**Work to complete**
Skip the pictures and write out, word for word, the lines below from the one with "Trapping Rain Water" through the one with "UC7 (MEDIUM PRIORITY)", inclusive.

**Records for the exercise**
>>>

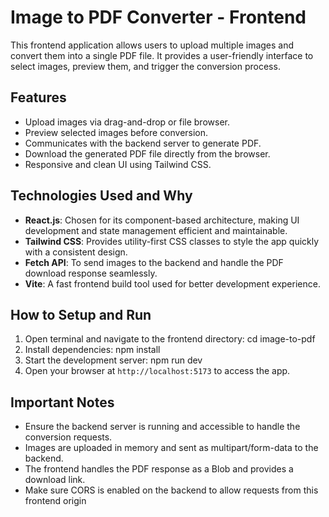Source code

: # Image to PDF Converter - Frontend

This frontend application allows users to upload multiple images and convert them into a single PDF file. It provides a user-friendly interface to select images, preview them, and trigger the conversion process.

## Features

- Upload images via drag-and-drop or file browser.
- Preview selected images before conversion.
- Communicates with the backend server to generate PDF.
- Download the generated PDF file directly from the browser.
- Responsive and clean UI using Tailwind CSS.

## Technologies Used and Why

- **React.js**: Chosen for its component-based architecture, making UI development and state management efficient and maintainable.
- **Tailwind CSS**: Provides utility-first CSS classes to style the app quickly with a consistent design.
- **Fetch API**: To send images to the backend and handle the PDF download response seamlessly.
- **Vite**: A fast frontend build tool used for better development experience.

## How to Setup and Run

1. Open terminal and navigate to the frontend directory:
   cd image-to-pdf
2. Install dependencies:
    npm install
3. Start the development server:
    npm run dev
4. Open your browser at `http://localhost:5173` to access the app.

## Important Notes

- Ensure the backend server is running and accessible to handle the conversion requests.
- Images are uploaded in memory and sent as multipart/form-data to the backend.
- The frontend handles the PDF response as a Blob and provides a download link.
- Make sure CORS is enabled on the backend to allow requests from this frontend origin

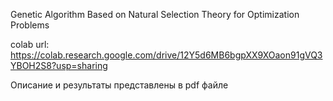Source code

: Genetic Algorithm Based on Natural Selection Theory for Optimization Problems

colab url: https://colab.research.google.com/drive/12Y5d6MB6bgpXX9XOaon91gVQ3YBOH2S8?usp=sharing

Описание и результаты представлены в pdf файле
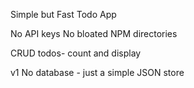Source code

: Simple but Fast Todo App

No API keys
No bloated NPM directories

CRUD todos- count and display

v1
No database - just a simple JSON store
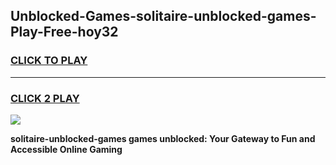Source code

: 
## Unblocked-Games-solitaire-unblocked-games-Play-Free-hoy32
<h3>
<a href="https://premium76.site?title=solitaire-unblocked-games&ref=21A">CLICK TO PLAY</a></h3>
<hr>

<h3>
<a href="https://premium76.site?title=solitaire-unblocked-games&ref=21A">CLICK 2 PLAY</a>
  
</h3>

<a href="https://premium76.site?title=solitaire-unblocked-games&ref=21A"><img src="https://clearcache.store/games.png"></a>


**solitaire-unblocked-games games unblocked: Your Gateway to Fun and Accessible Online Gaming**
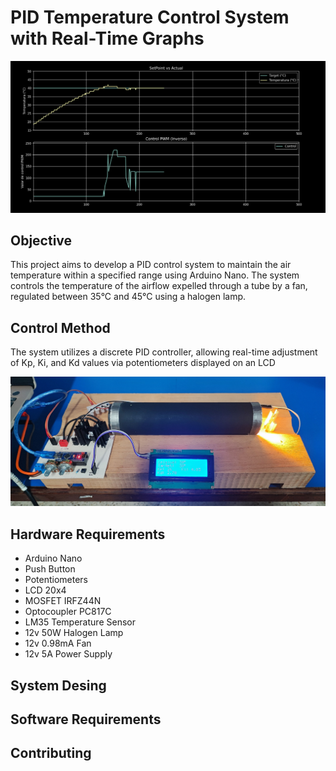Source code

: # **PID Temperature Control System with Real-Time Graphs**

![](/images/graph.png)

## Objective
This project aims to develop a PID control system to maintain the air temperature within a specified range using Arduino Nano. The system controls the temperature of the airflow expelled through a tube by a fan, regulated between 35°C and 45°C using a halogen lamp.

## Control Method
The system utilizes a discrete PID controller, allowing real-time adjustment of Kp, Ki, and Kd values via potentiometers displayed on an LCD

![](/images/system1.jpg)

## Hardware Requirements
* Arduino Nano
* Push Button
* Potentiometers
* LCD 20x4
* MOSFET IRFZ44N
* Optocoupler PC817C
* LM35 Temperature Sensor
* 12v 50W Halogen Lamp
* 12v 0.98mA Fan
* 12v 5A Power Supply
  
## System Desing

## Software Requirements

## Contributing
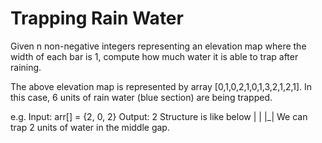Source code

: # Trapping Rain Water
Given n non-negative integers representing an elevation map where the width of each bar is 1, compute how much water it is able to trap after raining.

The above elevation map is represented by array [0,1,0,2,1,0,1,3,2,1,2,1]. In this case, 6 units of rain water (blue section) are being trapped. 

e.g.
Input: arr[]   = {2, 0, 2}
Output: 2
Structure is like below
| |
|_|
We can trap 2 units of water in the middle gap.
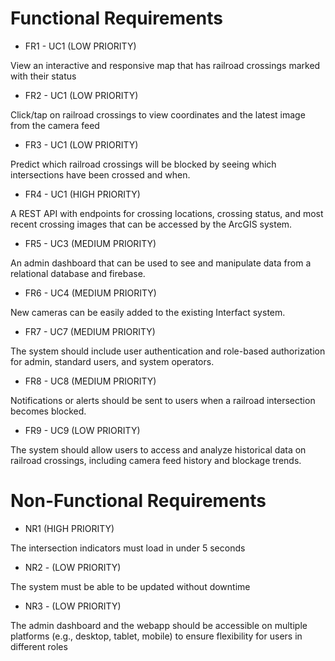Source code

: # Functional Requirements

+ FR1 - UC1 (LOW PRIORITY)
  
View an interactive and responsive map that has railroad crossings marked with their status

+ FR2 - UC1 (LOW PRIORITY)

Click/tap on railroad crossings to view coordinates and the latest image from the camera feed

+ FR3 - UC1 (LOW PRIORITY)

Predict which railroad crossings will be blocked by seeing which intersections have been crossed and when. 

+ FR4 - UC1 (HIGH PRIORITY)

A REST API with endpoints for crossing locations, crossing status, and most recent crossing images that can be accessed by the ArcGIS system.

+ FR5 - UC3 (MEDIUM PRIORITY)

An admin dashboard that can be used to see and manipulate data from a relational database and firebase.

+ FR6 - UC4 (MEDIUM PRIORITY)

New cameras can be easily added to the existing Interfact system. 

+ FR7 - UC7 (MEDIUM PRIORITY)

The system should include user authentication and role-based authorization for admin, standard users, and system operators.

+ FR8 - UC8 (MEDIUM PRIORITY)

Notifications or alerts should be sent to users when a railroad intersection becomes blocked.

 + FR9 - UC9 (LOW PRIORITY)

The system should allow users to access and analyze historical data on railroad crossings, including camera feed history and blockage trends.

# Non-Functional Requirements

+ NR1 (HIGH PRIORITY)

The intersection indicators must load in under 5 seconds

+ NR2 - (LOW PRIORITY)

The system must be able to be updated without downtime

+ NR3 - (LOW PRIORITY)

The admin dashboard and the webapp should be accessible on multiple platforms (e.g., desktop, tablet, mobile) to ensure flexibility for users in different roles
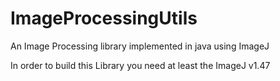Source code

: ImageProcessingUtils
====================

An Image Processing library implemented in java using ImageJ

In order to build this Library you need at least the ImageJ v1.47

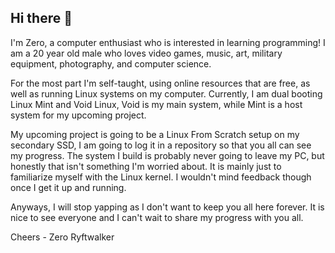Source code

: ## Hi there 👋
I'm Zero, a computer enthusiast who is interested in learning programming!
I am a 20 year old male who loves video games, music, art, military equipment, photography, and computer science.

For the most part I'm self-taught, using online resources that are free, as well as running Linux systems on my computer. Currently, I am dual booting Linux Mint and Void Linux, Void is my main system, while Mint is a host system for my upcoming project.

My upcoming project is going to be a Linux From Scratch setup on my secondary SSD, I am going to log it in a repository so that you all can see my progress. The system I build is probably never going to leave my PC, but honestly that isn't something I'm worried about. It is mainly just to familiarize myself with the Linux kernel. I wouldn't mind feedback though once I get it up and running. 

Anyways, I will stop yapping as I don't want to keep you all here forever. It is nice to see everyone and I can't wait to share my progress with you all.

Cheers - Zero Ryftwalker

<!--
**Zero-Ryftwalker/Zero-Ryftwalker** is a ✨ _special_ ✨ repository because its `README.md` (this file) appears on your GitHub profile.

Here are some ideas to get you started:

- 🔭 I’m currently working on ...
- 🌱 I’m currently learning ...
- 👯 I’m looking to collaborate on ...
- 🤔 I’m looking for help with ...
- 💬 Ask me about ...
- 📫 How to reach me: ...
- 😄 Pronouns: ...
- ⚡ Fun fact: ...
-->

<<<

**Response to this exercise**
: # Trapping Rain Water
Given n non-negative integers representing an elevation map where the width of each bar is 1, compute how much water it is able to trap after raining.

The above elevation map is represented by array [0,1,0,2,1,0,1,3,2,1,2,1]. In this case, 6 units of rain water (blue section) are being trapped. 

e.g.
Input: arr[]   = {2, 0, 2}
Output: 2
Structure is like below
| |
|_|
We can trap 2 units of water in the middle gap.
Source code

: # Functional Requirements

+ FR1 - UC1 (LOW PRIORITY)
  
View an interactive and responsive map that has railroad crossings marked with their status

+ FR2 - UC1 (LOW PRIORITY)

Click/tap on railroad crossings to view coordinates and the latest image from the camera feed

+ FR3 - UC1 (LOW PRIORITY)

Predict which railroad crossings will be blocked by seeing which intersections have been crossed and when. 

+ FR4 - UC1 (HIGH PRIORITY)

A REST API with endpoints for crossing locations, crossing status, and most recent crossing images that can be accessed by the ArcGIS system.

+ FR5 - UC3 (MEDIUM PRIORITY)

An admin dashboard that can be used to see and manipulate data from a relational database and firebase.

+ FR6 - UC4 (MEDIUM PRIORITY)

New cameras can be easily added to the existing Interfact system. 

+ FR7 - UC7 (MEDIUM PRIORITY)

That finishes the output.